O trecho que causou a celeuma com a editora 34 está no oitavo capítulo, segundo o autor. “É o que trata desses jovens que entraram no marketing achando que iam botar a esquerda no poder pelo voto. Depois, foram se decepcionando com o PT traindo a ética, se convertendo num antro de larápios”, afirma Risério.
O escritor destaca, porém, que o livro não é sobre isso -e que o assunto é tratado em apenas um capítulo. “O livro não fala em impeachment. É um livro à esquerda do PT”, afirma.
Antropólogo e ensaísta, Risério durante muito tempo atuou na esquerda. Além de trabalhar nas campanhas do PT - e chegar a escrever os discursos da presidente Dilma Rousseff em seu primeiro mandato, foi assessor de Gilberto Gil no Ministério da Cultura.

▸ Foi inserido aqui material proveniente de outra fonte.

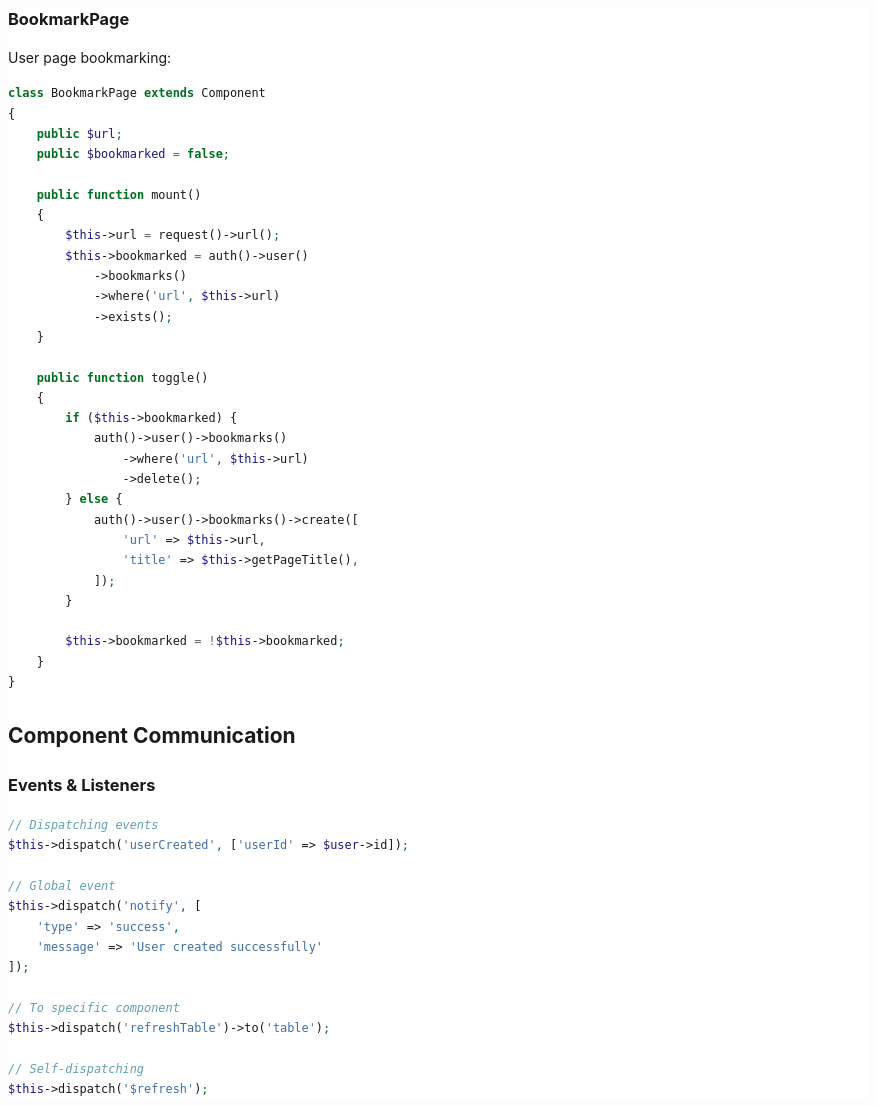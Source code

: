 ### BookmarkPage

User page bookmarking:

```php
class BookmarkPage extends Component
{
    public $url;
    public $bookmarked = false;
    
    public function mount()
    {
        $this->url = request()->url();
        $this->bookmarked = auth()->user()
            ->bookmarks()
            ->where('url', $this->url)
            ->exists();
    }
    
    public function toggle()
    {
        if ($this->bookmarked) {
            auth()->user()->bookmarks()
                ->where('url', $this->url)
                ->delete();
        } else {
            auth()->user()->bookmarks()->create([
                'url' => $this->url,
                'title' => $this->getPageTitle(),
            ]);
        }
        
        $this->bookmarked = !$this->bookmarked;
    }
}
```

## Component Communication

### Events & Listeners

```php
// Dispatching events
$this->dispatch('userCreated', ['userId' => $user->id]);

// Global event
$this->dispatch('notify', [
    'type' => 'success',
    'message' => 'User created successfully'
]);

// To specific component
$this->dispatch('refreshTable')->to('table');

// Self-dispatching
$this->dispatch('$refresh');
```
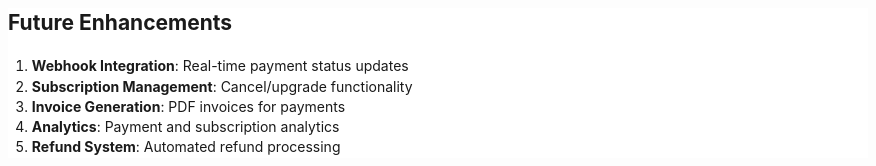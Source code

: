 ## Future Enhancements

1. **Webhook Integration**: Real-time payment status updates
2. **Subscription Management**: Cancel/upgrade functionality
3. **Invoice Generation**: PDF invoices for payments
4. **Analytics**: Payment and subscription analytics
5. **Refund System**: Automated refund processing 
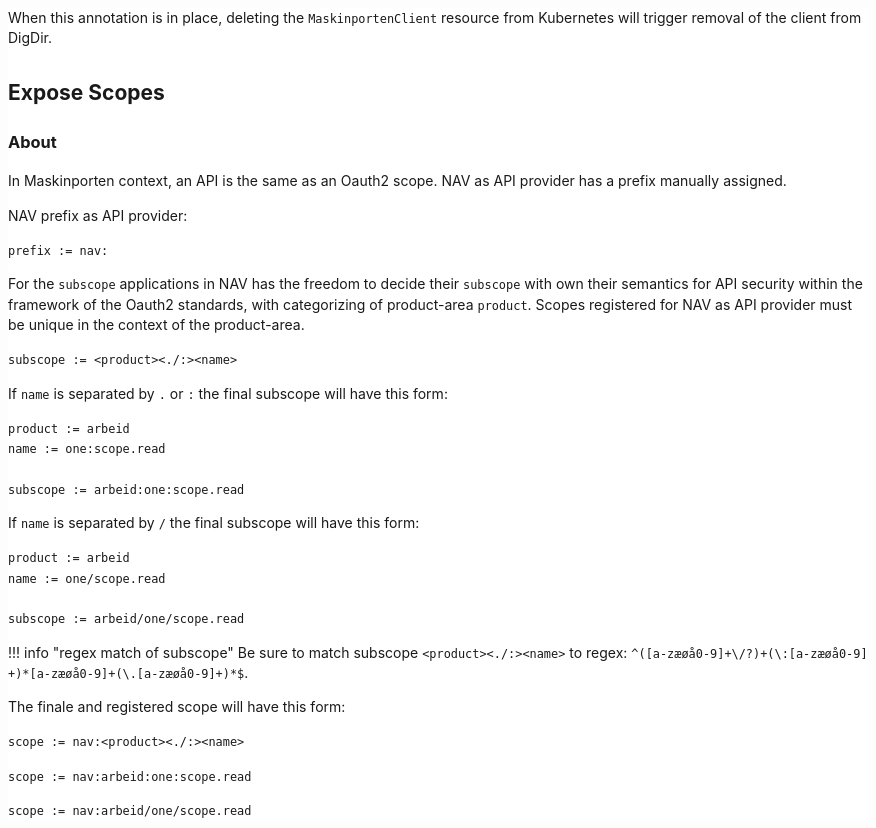 When this annotation is in place, deleting the `MaskinportenClient` resource from Kubernetes will trigger removal of the client from DigDir.

## Expose Scopes

### About

In Maskinporten context, an API is the same as an Oauth2 scope. NAV as API provider has a prefix manually assigned. 

NAV prefix as API provider:

```text
prefix := nav:
```

For the `subscope` applications in NAV has the freedom to decide their `subscope` with own their semantics for API security within the framework of the Oauth2 standards, 
with categorizing of product-area `product`. Scopes registered for NAV as API provider must be unique in the context of the product-area. 

```text
subscope := <product><./:><name>
```

If `name` is separated by `.` or `:` the final subscope will have this form:

```text
product := arbeid
name := one:scope.read

subscope := arbeid:one:scope.read
```

If `name` is separated by `/` the final subscope will have this form:

```text
product := arbeid
name := one/scope.read

subscope := arbeid/one/scope.read
```

!!! info "regex match of subscope"
    Be sure to match subscope `<product><./:><name>` to regex: `^([a-zæøå0-9]+\/?)+(\:[a-zæøå0-9]+)*[a-zæøå0-9]+(\.[a-zæøå0-9]+)*$`.

The finale and registered scope will have this form:

```text
scope := nav:<product><./:><name>
```

```text
scope := nav:arbeid:one:scope.read
```

```text
scope := nav:arbeid/one/scope.read
```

Veteranos de campanhas eleitorais, Risério diz ver nos marqueteiros uma mistura de Goebbels, ministro da propaganda nazista, com Odorico Paraguaçu, personagem criado por Dias Gomes na novela “O Bem-Amado”, um político corrupto e populista obcecado por inaugurar o cemitério da cidade.
“Acho que é narcisismo demais um editor achar que um livro que ele publica vai derrubar um presidente. Isso pode acontecer, mas só em casos muito excepcionais na História”, conclui.

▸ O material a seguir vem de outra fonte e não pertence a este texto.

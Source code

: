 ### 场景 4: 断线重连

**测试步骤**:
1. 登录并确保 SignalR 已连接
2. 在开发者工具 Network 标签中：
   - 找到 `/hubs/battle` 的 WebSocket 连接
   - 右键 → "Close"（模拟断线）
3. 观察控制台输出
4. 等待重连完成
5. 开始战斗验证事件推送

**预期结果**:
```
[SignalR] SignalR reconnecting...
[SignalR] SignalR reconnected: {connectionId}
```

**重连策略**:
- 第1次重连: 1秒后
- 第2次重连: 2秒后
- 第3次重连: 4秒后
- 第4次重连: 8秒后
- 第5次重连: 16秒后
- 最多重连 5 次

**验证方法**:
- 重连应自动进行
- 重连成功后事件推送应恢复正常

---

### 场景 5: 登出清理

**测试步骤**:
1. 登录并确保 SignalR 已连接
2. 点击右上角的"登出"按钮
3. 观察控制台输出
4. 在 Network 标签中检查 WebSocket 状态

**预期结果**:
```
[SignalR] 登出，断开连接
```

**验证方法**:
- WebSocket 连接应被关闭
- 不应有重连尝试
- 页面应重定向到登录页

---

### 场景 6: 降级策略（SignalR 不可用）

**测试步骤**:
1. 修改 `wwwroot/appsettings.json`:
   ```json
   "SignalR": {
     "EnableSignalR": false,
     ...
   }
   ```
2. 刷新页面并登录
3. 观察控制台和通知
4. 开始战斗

Leia a íntegra da nota da Editora 34 sobre o caso:
“A Editora 34 é apartidária e contra qualquer forma de censura. Entendemos que a relação entre autor e editora é pessoal e privada, e por isso não costumamos divulgar, em respeito aos autores que nos procuram, os motivos de recusa de um original. Foi o que levou a não nos manifestarmos na nota publicada na coluna de Mônica Bergamo do dia 30/3.
Diante da controvérsia gerada, nos vemos na obrigação de esclarecer alguns fatos.
A Editora 34 já publicou três livros de ensaios de Antonio Risério - A utopia brasileira e os movimentos negros (2007), A cidade no Brasil (2012) e Mulher, casa e cidade (2015) -, dos quais muito se orgulha. Acolheu o romance “Que você é esse?”, com publicação prevista para este ano, mas constatou vários problemas de ordem literária, tais como: falta de tensão na voz narrativa, digressões excessivas por parte do narrador, mistura (literariamente contraproducente) das vozes do narrador e dos personagens, bem como dos personagens entre si. A primeira parte da carta a ele endereçada dizia respeito exatamente a esses aspectos - e fazia sugestões nesse sentido.
Ciente de que Risério trabalhou por muitos anos como assessor de marketing político em campanhas eleitorais e de que certas passagens do livro soavam mais como um desabafo pessoal do que uma construção literária de peso, a Editora 34 manifestou seu desconforto com a possível instrumentalização dessas passagens. É um trecho desta segunda parte da carta que a Folha transcreveu na edição de ontem.
Por isso nos parece totalmente descabido o termo “censura” utilizado na nota. Trata-se muito simplesmente do direito de uma editora de declinar de um original que considera insatisfatório, mesmo quando admira seu autor por outras obras e outros motivos, como é o caso de Risério”.